Task to carry out:
Among the lines below, restate word for word only those from the line with "port then runs" through the line with "behaviorally distinct designs", with both end lines kept.

───── Listed entries

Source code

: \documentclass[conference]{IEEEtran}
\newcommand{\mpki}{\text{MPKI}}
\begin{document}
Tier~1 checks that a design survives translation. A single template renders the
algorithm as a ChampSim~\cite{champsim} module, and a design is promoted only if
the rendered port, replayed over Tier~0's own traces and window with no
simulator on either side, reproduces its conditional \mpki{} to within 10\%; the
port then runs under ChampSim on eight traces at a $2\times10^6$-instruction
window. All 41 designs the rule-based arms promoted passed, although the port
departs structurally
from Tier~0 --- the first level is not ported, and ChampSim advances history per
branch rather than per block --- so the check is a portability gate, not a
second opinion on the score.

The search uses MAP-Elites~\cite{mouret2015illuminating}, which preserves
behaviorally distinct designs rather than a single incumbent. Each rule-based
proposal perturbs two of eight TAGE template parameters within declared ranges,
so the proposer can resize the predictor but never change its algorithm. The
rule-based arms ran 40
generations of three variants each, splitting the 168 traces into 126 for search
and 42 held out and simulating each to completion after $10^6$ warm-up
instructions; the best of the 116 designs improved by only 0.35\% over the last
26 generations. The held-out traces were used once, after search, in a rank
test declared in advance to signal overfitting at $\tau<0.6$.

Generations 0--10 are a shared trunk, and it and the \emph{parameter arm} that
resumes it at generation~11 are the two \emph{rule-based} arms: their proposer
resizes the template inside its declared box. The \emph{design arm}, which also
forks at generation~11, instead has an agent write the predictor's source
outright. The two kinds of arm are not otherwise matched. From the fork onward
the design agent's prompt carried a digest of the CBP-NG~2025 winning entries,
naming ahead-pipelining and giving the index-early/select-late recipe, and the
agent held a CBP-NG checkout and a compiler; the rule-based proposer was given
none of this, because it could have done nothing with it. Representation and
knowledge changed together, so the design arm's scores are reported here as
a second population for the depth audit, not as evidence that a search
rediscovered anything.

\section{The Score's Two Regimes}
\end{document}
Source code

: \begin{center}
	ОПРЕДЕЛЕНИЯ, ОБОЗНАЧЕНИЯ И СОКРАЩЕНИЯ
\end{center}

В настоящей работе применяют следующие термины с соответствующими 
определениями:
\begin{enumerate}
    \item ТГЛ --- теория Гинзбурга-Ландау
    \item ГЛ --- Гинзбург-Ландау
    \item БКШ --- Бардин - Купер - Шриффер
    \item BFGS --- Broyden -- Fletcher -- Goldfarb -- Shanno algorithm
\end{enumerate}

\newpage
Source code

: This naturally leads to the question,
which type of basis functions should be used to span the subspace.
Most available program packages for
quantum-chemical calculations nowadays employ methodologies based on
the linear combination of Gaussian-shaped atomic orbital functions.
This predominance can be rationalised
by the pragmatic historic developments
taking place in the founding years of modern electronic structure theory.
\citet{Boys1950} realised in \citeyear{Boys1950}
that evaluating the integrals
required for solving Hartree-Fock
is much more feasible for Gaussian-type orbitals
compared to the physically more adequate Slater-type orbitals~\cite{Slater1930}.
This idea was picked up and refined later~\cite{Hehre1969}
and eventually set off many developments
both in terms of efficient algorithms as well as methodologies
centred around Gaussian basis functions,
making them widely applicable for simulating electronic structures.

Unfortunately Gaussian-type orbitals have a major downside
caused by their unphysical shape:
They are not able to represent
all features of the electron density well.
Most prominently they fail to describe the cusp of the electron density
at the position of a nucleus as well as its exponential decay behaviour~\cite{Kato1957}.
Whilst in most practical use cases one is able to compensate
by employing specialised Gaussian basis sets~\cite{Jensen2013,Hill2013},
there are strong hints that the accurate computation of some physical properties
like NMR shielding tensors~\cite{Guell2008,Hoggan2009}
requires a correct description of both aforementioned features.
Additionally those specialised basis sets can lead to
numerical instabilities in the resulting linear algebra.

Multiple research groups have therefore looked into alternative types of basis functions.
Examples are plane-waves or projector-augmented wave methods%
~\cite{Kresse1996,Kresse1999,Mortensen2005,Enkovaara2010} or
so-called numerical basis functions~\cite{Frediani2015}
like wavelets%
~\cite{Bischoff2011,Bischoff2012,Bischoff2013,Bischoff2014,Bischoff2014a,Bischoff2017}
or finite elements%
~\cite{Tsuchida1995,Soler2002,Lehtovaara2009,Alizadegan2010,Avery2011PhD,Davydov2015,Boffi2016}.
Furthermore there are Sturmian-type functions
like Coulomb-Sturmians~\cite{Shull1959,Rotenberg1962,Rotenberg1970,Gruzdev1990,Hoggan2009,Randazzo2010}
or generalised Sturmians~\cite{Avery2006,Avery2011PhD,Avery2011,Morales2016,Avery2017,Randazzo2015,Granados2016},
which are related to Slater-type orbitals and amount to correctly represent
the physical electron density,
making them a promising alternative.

──────────

Output below:
port then runs under ChampSim on eight traces at a $2\times10^6$-instruction
window. All 41 designs the rule-based arms promoted passed, although the port
departs structurally
from Tier~0 --- the first level is not ported, and ChampSim advances history per
branch rather than per block --- so the check is a portability gate, not a
second opinion on the score.

The search uses MAP-Elites~\cite{mouret2015illuminating}, which preserves
behaviorally distinct designs rather than a single incumbent. Each rule-based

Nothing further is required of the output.